As a journalist, Rivera has written for major publications like Rolling Stone, The Source, and XXL.

From 2004 to 2006, Rivera was the editor-in-chief and writer for the now defunct hip-hop magazine Ruckus while she was a 22 year old journalism student.

In 2021, Rivera released her first book, "Snakeskin: Essays by Rocky Rivera," and hosted a virtual book release party on Twitch alongside hip-hop journalism veterans Jeff Chang, Davey D. Cook and Rob Kenner.

Although she no longer covers music journalism, she still contributes articles regularly to KQED and writes the column, Frisco Foodies.

== "I'm From Rolling Stone" ==

In 2007, Rivera became one out of six contestants in MTV's reality show “I'm From Rolling Stone” after seeing postings about auditions for the show on Myspace. She felt being a part of the show was an opportunity to highlight the Bay Area hip-hop scene that wasn't being recognized for their contributions to the greater culture of hip-hop.

Despite the glamorous, celebrity-filled perception of the pop-culture music magazine, she described the experience as a summer intern at Rolling Stone on the show like "any other office [job] with cubicles."

She ended up winning the year-long contributing editor position at Rolling Stone, but eventually went on to pursue music full-time as Rocky Rivera after the contract was over. A big reason for her transition from journalism and into making music, “trading her Moleskines for microphones” as she puts it, was the racism and sexism she faced while on national television. As a result, one of her goals as a rapper is to combat industry misogyny.

== Music career ==
Rocky Rivera grew up listening and looking up to artists like Queen Latifah, Salt n’ Pepa, and MC Lyte.

Her stage name is derived from the book authored by Jessica Hagedorn, "Gangster of Love." The main character Raquel, or Rocky Rivera, is a Filipino girl who moves to San Francisco from Manila, Philippines. She chose the stage name as a homage to her Filipina and San Francisco roots.

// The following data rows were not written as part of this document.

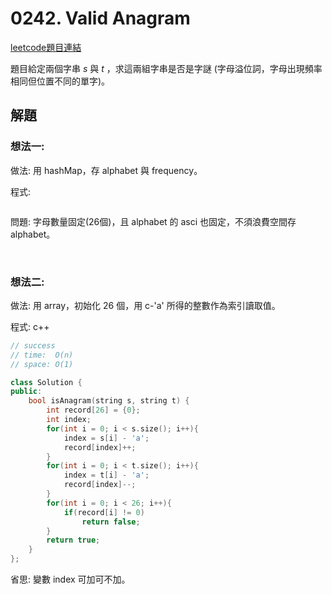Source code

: # 0242. Valid Anagram

[leetcode題目連結](https://leetcode.com/problems/valid-anagram/)

題目給定兩個字串 *s* 與 *t* ，求這兩組字串是否是字謎 (字母溢位詞，字母出現頻率相同但位置不同的單字)。

## 解題

### 想法一: 

做法: 用 hashMap，存 alphabet 與 frequency。

程式:
```
```

問題: 字母數量固定(26個)，且 alphabet 的 asci 也固定，不須浪費空間存 alphabet。

<br/>

### 想法二:

做法: 用 array，初始化 26 個，用 c-'a' 所得的整數作為索引讀取值。

程式: c++
```c++
// success
// time:  O(n)
// space: O(1)

class Solution {
public:
    bool isAnagram(string s, string t) {
        int record[26] = {0};
        int index;
        for(int i = 0; i < s.size(); i++){
            index = s[i] - 'a';
            record[index]++;
        }
        for(int i = 0; i < t.size(); i++){
            index = t[i] - 'a';
            record[index]--;
        }
        for(int i = 0; i < 26; i++){
            if(record[i] != 0)
                return false;
        }
        return true;
    }
};
```
省思: 變數 index 可加可不加。

<br/>

<!--
### 網路解一:

```c++
```
-->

In 2004, Rivera founded the Filipina-American rapper collective the Rhapsodistas where she went by the alias EyeASage. The members included spoken-word artist Irene “Shortyrocwell” Duller, Valerie “Sho Shock” Francisco and Natasha “Sola” Pineda who they met through San Francisco State University's League of Filipino Students. A fifth member, Liezel “Zelstarrr” Rivera, joined the group later on as a singer.

By 2006, the collective would slowly disband as the members naturally grew apart with life responsibilities of school, careers, political organizing and raising families. Only Rocky Rivera would move on to take music seriously as a professional artist where she released her first mixtape Married to the Hustle in 2008 and debut solo album, "Rocky Rivera" in 2010.

Her most notable song from her self-titled album, "Heart", speaks on the lives of Angela Davis, Gabriela Silang, and Dolores Huerta. Rivera felt these three important women of color should be more well known alongside the Cesar Chavez's, Malcolm X's and Martin Luther King's because they were fighting not only for Third World liberation and people of color but also for women.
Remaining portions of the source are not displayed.